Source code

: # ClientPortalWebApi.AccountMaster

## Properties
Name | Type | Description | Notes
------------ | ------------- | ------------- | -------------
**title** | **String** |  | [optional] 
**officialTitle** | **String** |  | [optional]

■ ■ ■ ■ ■

### [WORK ITEM]
In full and without alteration, output the listing.

### [ANSWER BOX]
Source code

: # ClientPortalWebApi.AccountMaster

## Properties
Name | Type | Description | Notes
------------ | ------------- | ------------- | -------------
**title** | **String** |  | [optional] 
**officialTitle** | **String** |  | [optional]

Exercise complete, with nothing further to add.